Kudüs Prensi Ben-Hur: İntikamın ve kefaretin destanı

ABD, Indianalı asker, politikacı, diplomat, yazar, ressam ve müzisyen Lew Wallace’ın 1880’de yazdığı, gelmiş geçmiş en önemli epik eserlerden Ben-Hur bir kez daha sinemada.
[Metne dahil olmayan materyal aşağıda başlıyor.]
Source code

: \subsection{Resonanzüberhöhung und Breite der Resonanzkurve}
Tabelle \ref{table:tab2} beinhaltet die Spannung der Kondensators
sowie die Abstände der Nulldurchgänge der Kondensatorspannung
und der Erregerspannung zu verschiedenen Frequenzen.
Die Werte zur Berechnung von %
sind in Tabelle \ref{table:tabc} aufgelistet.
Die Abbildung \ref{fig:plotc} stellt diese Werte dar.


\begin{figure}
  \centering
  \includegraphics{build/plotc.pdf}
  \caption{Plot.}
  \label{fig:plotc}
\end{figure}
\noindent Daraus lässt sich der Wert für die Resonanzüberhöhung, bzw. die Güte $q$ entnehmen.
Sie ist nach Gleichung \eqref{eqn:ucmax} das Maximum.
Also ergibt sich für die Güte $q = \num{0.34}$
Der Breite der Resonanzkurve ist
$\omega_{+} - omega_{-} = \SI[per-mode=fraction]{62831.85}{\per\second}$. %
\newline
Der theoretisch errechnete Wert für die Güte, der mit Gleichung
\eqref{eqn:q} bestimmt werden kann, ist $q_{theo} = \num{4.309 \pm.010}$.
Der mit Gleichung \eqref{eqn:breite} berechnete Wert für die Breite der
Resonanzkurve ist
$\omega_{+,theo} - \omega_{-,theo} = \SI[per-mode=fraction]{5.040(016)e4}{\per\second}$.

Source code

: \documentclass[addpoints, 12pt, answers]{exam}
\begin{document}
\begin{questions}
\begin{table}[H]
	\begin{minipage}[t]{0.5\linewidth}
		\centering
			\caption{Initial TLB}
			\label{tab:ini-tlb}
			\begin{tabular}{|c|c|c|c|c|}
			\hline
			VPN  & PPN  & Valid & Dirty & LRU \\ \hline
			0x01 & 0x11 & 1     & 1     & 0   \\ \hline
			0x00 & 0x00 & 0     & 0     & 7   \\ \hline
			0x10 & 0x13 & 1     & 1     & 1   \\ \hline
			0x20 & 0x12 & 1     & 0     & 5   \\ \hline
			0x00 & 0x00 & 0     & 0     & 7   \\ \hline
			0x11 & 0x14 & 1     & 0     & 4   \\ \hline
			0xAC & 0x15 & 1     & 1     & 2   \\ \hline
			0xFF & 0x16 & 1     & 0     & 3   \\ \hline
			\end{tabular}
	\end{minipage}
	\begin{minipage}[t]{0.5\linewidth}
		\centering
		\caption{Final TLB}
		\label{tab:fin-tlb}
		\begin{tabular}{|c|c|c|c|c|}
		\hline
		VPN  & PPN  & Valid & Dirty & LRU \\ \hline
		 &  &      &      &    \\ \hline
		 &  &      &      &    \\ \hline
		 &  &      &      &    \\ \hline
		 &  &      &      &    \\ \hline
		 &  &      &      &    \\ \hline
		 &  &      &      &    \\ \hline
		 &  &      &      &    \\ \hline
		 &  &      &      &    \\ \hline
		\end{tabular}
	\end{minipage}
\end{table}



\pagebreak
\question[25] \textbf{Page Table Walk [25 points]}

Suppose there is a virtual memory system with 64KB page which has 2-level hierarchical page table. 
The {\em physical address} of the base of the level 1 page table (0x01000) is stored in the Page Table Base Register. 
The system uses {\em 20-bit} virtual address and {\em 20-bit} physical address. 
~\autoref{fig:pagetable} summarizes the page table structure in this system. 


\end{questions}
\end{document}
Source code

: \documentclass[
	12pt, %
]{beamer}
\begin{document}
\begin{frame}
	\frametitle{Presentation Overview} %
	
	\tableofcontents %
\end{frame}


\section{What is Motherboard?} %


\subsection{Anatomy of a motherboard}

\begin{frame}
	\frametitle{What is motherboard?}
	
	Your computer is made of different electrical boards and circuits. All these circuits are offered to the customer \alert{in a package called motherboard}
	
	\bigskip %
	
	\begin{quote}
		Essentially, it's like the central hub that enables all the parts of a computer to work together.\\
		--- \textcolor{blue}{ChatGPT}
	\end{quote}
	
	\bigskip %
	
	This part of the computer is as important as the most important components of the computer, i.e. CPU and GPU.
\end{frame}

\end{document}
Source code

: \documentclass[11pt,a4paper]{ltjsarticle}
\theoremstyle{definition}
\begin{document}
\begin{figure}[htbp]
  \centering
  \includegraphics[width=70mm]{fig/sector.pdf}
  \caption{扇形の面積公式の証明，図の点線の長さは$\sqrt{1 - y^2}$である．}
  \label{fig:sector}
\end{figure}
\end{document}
Lew Wallace’ın beş kez ekrana uyarlanan dinî-tarihî eseri Ben- Hur’a tekrar emek harcamak yerine, yazarın serüvenlerle dolu hayatından en az beş film çıkarmak mümkündü. 1827’de doğan Lew Wallace, henüz 19 yaşındayken Meksika Sava­şı’na katılmak üzere babası­nın hukuk bürosundan ayrıl­dı ve bir sene sonra teğmen olarak geri döndü. Evlenen, avukat olan ve Indiana sena­tosuna giren Wallace, 1859’da Cezayir’de Fransız Ordusu’na ait lejyonerler birliği hakkın­da bir kitap okuduktan son­ra yelekli, şalvarlı, takkeli bir ‘zouave’ üniforması edindi ve Montgomery Muhafızla­rı olarak anılan küçük bir bir­lik kurdu. Zouave’lere ait özel teknikle eğittiği birlik, daha sonra Amerika İç Savaşı’n­da komuta edeceği 11. Indiana Gönüllü Piyadeleri’nin çekir­dek kadrosunu oluşturacaktı.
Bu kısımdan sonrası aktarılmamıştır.